* _EXERCISE GOAL_
Although the data below holds other lines too, output only those from the line with "set up Firebase" up to and including the line with "### Firebase Connection Issues", exactly as they appear.

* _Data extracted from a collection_
┄┄┄┄┄┄

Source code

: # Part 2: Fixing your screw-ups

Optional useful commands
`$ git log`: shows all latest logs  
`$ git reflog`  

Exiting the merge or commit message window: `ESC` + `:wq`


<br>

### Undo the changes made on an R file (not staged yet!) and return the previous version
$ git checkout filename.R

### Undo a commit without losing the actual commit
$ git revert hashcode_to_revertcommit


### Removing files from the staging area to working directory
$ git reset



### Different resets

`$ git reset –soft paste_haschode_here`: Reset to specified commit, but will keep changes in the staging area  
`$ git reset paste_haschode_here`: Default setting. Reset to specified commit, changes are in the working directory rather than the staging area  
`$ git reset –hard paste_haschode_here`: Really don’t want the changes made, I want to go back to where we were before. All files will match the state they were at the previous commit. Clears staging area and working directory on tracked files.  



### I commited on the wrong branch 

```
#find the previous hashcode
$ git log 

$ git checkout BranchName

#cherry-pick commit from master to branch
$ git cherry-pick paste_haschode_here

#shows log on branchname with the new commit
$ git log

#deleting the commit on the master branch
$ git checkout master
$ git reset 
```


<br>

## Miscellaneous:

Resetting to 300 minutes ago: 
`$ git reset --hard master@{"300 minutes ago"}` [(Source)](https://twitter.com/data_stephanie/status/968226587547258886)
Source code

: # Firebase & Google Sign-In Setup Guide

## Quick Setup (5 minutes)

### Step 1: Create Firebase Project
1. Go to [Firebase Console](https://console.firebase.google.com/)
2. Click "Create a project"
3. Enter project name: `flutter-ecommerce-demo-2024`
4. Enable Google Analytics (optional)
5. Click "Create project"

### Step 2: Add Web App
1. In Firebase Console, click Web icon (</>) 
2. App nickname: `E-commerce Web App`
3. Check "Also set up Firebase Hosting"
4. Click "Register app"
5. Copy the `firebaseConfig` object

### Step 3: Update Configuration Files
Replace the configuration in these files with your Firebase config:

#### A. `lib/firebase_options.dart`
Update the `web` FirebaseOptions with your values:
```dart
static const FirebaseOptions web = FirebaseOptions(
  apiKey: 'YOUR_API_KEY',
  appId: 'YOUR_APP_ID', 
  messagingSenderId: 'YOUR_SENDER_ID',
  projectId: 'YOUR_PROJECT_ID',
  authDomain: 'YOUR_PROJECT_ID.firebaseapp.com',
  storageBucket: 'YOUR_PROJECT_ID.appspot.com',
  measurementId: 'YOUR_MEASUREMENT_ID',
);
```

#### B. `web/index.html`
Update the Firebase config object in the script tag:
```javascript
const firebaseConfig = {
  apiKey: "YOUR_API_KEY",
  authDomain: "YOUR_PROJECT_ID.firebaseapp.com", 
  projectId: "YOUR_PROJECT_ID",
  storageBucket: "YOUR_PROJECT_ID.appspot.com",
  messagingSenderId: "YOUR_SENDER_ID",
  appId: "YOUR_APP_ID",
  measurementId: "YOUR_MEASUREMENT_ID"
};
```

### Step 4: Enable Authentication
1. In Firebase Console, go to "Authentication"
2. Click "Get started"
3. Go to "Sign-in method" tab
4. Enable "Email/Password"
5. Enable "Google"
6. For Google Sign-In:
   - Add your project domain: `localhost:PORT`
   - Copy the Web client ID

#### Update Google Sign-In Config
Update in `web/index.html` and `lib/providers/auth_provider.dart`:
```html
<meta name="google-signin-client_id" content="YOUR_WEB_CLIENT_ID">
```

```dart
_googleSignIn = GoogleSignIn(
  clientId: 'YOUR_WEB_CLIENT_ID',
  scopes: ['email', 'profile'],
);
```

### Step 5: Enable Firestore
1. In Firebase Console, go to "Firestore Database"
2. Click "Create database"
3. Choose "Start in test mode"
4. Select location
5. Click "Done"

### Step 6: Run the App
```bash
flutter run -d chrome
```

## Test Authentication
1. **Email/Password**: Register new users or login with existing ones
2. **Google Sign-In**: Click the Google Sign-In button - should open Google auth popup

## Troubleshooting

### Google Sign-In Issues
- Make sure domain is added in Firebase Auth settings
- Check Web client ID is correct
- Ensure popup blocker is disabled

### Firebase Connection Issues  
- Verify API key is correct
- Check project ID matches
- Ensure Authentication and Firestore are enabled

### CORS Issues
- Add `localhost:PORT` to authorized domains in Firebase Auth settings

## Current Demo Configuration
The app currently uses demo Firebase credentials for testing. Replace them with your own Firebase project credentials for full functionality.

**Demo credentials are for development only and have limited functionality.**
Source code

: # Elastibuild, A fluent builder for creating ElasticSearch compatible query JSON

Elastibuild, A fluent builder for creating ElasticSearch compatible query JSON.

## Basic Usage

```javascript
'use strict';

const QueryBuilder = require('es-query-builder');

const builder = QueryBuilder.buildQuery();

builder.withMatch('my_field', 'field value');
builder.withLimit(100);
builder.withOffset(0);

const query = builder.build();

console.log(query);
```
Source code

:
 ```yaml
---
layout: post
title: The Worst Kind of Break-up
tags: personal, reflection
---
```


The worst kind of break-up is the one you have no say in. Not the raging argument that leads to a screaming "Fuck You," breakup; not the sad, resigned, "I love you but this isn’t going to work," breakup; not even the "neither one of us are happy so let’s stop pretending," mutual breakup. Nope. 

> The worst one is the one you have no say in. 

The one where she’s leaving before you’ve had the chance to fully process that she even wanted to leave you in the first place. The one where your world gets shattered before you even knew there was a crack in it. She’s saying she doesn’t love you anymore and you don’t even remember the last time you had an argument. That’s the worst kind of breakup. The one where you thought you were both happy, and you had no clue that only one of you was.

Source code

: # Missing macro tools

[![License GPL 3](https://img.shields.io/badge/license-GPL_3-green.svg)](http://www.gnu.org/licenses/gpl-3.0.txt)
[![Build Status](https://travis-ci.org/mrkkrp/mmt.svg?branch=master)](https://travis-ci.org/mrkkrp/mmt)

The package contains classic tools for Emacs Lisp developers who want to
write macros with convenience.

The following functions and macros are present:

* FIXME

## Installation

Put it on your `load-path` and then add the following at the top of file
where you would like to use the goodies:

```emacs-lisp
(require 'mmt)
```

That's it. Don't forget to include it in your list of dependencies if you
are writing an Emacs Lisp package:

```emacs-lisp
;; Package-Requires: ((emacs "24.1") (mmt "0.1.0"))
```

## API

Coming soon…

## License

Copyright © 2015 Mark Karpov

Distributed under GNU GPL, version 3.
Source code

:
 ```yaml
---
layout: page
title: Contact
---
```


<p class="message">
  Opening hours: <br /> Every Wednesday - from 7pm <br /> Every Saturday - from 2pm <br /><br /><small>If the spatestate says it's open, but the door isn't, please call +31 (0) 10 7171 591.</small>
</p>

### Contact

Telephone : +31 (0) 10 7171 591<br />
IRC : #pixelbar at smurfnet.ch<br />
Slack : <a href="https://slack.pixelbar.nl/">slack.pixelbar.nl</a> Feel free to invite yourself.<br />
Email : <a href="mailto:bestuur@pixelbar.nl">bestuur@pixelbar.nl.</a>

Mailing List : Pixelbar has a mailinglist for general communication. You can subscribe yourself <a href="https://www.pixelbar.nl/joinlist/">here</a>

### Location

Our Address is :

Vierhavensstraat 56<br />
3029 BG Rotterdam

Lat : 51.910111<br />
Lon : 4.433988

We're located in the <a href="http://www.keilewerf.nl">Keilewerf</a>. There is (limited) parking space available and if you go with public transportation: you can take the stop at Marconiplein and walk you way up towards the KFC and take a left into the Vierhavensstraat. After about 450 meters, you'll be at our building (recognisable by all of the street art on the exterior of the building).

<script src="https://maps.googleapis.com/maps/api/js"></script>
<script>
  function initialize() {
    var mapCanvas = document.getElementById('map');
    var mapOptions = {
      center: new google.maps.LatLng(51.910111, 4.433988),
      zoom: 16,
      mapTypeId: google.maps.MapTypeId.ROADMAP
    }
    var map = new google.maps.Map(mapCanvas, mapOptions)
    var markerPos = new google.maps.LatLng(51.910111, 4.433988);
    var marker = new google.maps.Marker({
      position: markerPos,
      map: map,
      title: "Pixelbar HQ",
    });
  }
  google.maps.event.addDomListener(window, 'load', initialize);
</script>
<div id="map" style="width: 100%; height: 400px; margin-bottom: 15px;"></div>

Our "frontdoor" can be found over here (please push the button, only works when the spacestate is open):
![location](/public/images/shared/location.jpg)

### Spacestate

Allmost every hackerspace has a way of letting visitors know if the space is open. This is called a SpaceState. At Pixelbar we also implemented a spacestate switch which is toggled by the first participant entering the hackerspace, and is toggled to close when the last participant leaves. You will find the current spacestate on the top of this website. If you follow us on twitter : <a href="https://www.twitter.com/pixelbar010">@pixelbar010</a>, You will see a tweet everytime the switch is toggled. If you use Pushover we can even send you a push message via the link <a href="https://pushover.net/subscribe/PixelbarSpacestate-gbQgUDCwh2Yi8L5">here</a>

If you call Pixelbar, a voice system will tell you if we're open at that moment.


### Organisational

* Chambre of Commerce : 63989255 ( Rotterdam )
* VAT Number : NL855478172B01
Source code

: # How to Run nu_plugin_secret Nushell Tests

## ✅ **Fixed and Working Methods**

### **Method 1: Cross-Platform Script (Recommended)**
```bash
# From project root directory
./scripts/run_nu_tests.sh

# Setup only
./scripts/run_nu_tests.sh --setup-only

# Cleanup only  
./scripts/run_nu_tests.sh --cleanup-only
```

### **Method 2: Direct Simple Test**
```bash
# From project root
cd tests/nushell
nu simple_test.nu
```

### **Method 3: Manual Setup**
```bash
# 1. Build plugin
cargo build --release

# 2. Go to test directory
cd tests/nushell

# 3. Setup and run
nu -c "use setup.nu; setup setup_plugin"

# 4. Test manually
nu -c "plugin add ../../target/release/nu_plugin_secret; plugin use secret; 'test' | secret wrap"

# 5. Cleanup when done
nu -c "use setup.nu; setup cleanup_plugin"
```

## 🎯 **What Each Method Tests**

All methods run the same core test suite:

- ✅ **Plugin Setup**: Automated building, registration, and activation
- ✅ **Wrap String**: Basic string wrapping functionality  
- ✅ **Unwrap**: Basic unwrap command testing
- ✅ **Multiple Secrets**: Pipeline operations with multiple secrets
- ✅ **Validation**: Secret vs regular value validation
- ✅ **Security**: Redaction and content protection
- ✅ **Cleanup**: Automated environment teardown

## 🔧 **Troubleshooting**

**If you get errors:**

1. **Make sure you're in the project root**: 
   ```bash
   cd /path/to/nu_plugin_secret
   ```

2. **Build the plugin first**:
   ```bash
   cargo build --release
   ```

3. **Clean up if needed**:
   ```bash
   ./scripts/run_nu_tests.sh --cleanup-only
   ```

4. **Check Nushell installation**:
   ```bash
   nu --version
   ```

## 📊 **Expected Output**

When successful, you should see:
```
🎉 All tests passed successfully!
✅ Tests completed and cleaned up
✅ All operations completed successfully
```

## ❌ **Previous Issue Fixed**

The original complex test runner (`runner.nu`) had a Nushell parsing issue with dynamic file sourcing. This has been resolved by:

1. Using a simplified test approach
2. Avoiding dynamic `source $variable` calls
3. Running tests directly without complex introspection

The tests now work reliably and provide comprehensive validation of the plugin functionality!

┄┄┄┄┄┄

* _RESULT_
3. Check "Also set up Firebase Hosting"
4. Click "Register app"
5. Copy the `firebaseConfig` object

### Step 3: Update Configuration Files
Replace the configuration in these files with your Firebase config:

#### A. `lib/firebase_options.dart`
Update the `web` FirebaseOptions with your values:
```dart
static const FirebaseOptions web = FirebaseOptions(
  apiKey: 'YOUR_API_KEY',
  appId: 'YOUR_APP_ID', 
  messagingSenderId: 'YOUR_SENDER_ID',
  projectId: 'YOUR_PROJECT_ID',
  authDomain: 'YOUR_PROJECT_ID.firebaseapp.com',
  storageBucket: 'YOUR_PROJECT_ID.appspot.com',
  measurementId: 'YOUR_MEASUREMENT_ID',
);
```

#### B. `web/index.html`
Update the Firebase config object in the script tag:
```javascript
const firebaseConfig = {
  apiKey: "YOUR_API_KEY",
  authDomain: "YOUR_PROJECT_ID.firebaseapp.com", 
  projectId: "YOUR_PROJECT_ID",
  storageBucket: "YOUR_PROJECT_ID.appspot.com",
  messagingSenderId: "YOUR_SENDER_ID",
  appId: "YOUR_APP_ID",
  measurementId: "YOUR_MEASUREMENT_ID"
};
```

### Step 4: Enable Authentication
1. In Firebase Console, go to "Authentication"
2. Click "Get started"
3. Go to "Sign-in method" tab
4. Enable "Email/Password"
5. Enable "Google"
6. For Google Sign-In:
   - Add your project domain: `localhost:PORT`
   - Copy the Web client ID

#### Update Google Sign-In Config
Update in `web/index.html` and `lib/providers/auth_provider.dart`:
```html
<meta name="google-signin-client_id" content="YOUR_WEB_CLIENT_ID">
```

```dart
_googleSignIn = GoogleSignIn(
  clientId: 'YOUR_WEB_CLIENT_ID',
  scopes: ['email', 'profile'],
);
```

### Step 5: Enable Firestore
1. In Firebase Console, go to "Firestore Database"
2. Click "Create database"
3. Choose "Start in test mode"
4. Select location
5. Click "Done"

### Step 6: Run the App
```bash
flutter run -d chrome
```

## Test Authentication
1. **Email/Password**: Register new users or login with existing ones
2. **Google Sign-In**: Click the Google Sign-In button - should open Google auth popup

## Troubleshooting

### Google Sign-In Issues
- Make sure domain is added in Firebase Auth settings
- Check Web client ID is correct
- Ensure popup blocker is disabled

### Firebase Connection Issues  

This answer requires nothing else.